*Your task*: What to return is the tail of the data, from the line that contains "#### 3. 接口设计上保持异常透明" down to the last line, copied exactly.

*Available data*:

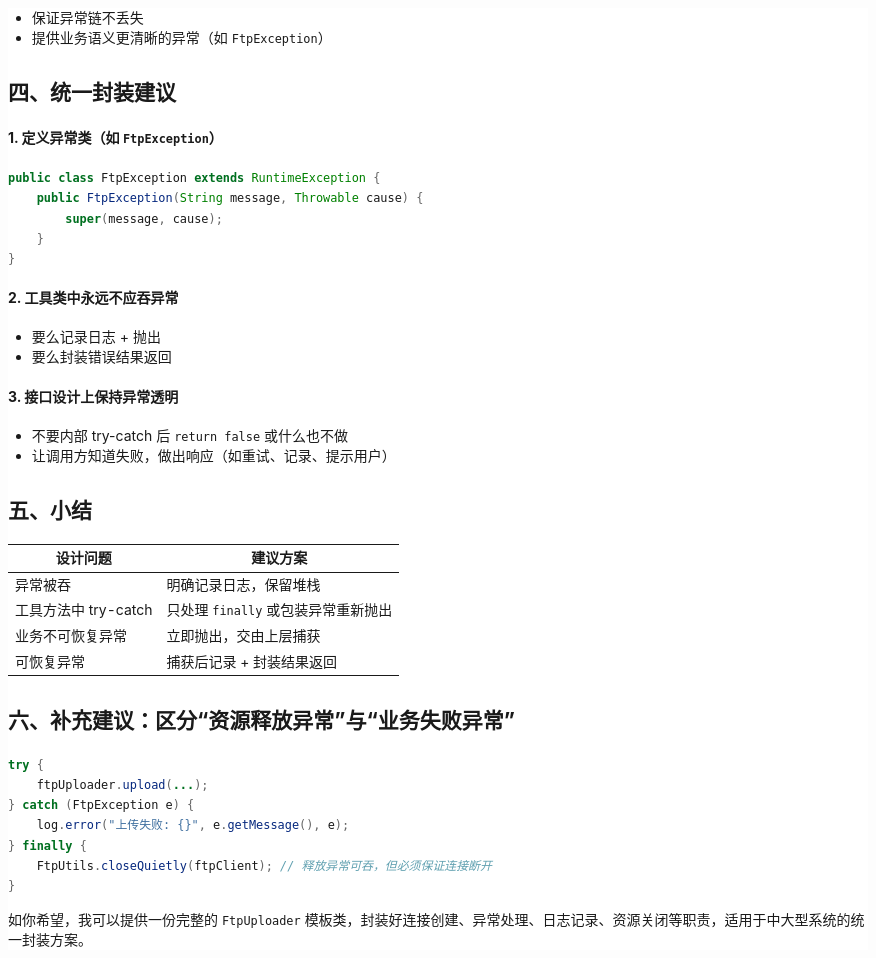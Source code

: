 - 保证异常链不丢失
- 提供业务语义更清晰的异常（如 `FtpException`）

## 四、统一封装建议

#### 1. 定义异常类（如 `FtpException`）

```java
public class FtpException extends RuntimeException {
    public FtpException(String message, Throwable cause) {
        super(message, cause);
    }
}
```

#### 2. 工具类中永远不应吞异常

- 要么记录日志 + 抛出
- 要么封装错误结果返回

#### 3. 接口设计上保持异常透明

- 不要内部 try-catch 后 `return false` 或什么也不做
- 让调用方知道失败，做出响应（如重试、记录、提示用户）

## 五、小结

| 设计问题             | 建议方案                            |
| -------------------- | ----------------------------------- |
| 异常被吞             | 明确记录日志，保留堆栈              |
| 工具方法中 try-catch | 只处理 `finally` 或包装异常重新抛出 |
| 业务不可恢复异常     | 立即抛出，交由上层捕获              |
| 可恢复异常           | 捕获后记录 + 封装结果返回           |

## 六、补充建议：区分“资源释放异常”与“业务失败异常”

```java
try {
    ftpUploader.upload(...);
} catch (FtpException e) {
    log.error("上传失败: {}", e.getMessage(), e);
} finally {
    FtpUtils.closeQuietly(ftpClient); // 释放异常可吞，但必须保证连接断开
}
```

如你希望，我可以提供一份完整的 `FtpUploader` 模板类，封装好连接创建、异常处理、日志记录、资源关闭等职责，适用于中大型系统的统一封装方案。

######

*Exercise solution*:
#### 3. 接口设计上保持异常透明

- 不要内部 try-catch 后 `return false` 或什么也不做
- 让调用方知道失败，做出响应（如重试、记录、提示用户）

## 五、小结

| 设计问题             | 建议方案                            |
| -------------------- | ----------------------------------- |
| 异常被吞             | 明确记录日志，保留堆栈              |
| 工具方法中 try-catch | 只处理 `finally` 或包装异常重新抛出 |
| 业务不可恢复异常     | 立即抛出，交由上层捕获              |
| 可恢复异常           | 捕获后记录 + 封装结果返回           |

## 六、补充建议：区分“资源释放异常”与“业务失败异常”

```java
try {
    ftpUploader.upload(...);
} catch (FtpException e) {
    log.error("上传失败: {}", e.getMessage(), e);
} finally {
    FtpUtils.closeQuietly(ftpClient); // 释放异常可吞，但必须保证连接断开
}
```

如你希望，我可以提供一份完整的 `FtpUploader` 模板类，封装好连接创建、异常处理、日志记录、资源关闭等职责，适用于中大型系统的统一封装方案。

######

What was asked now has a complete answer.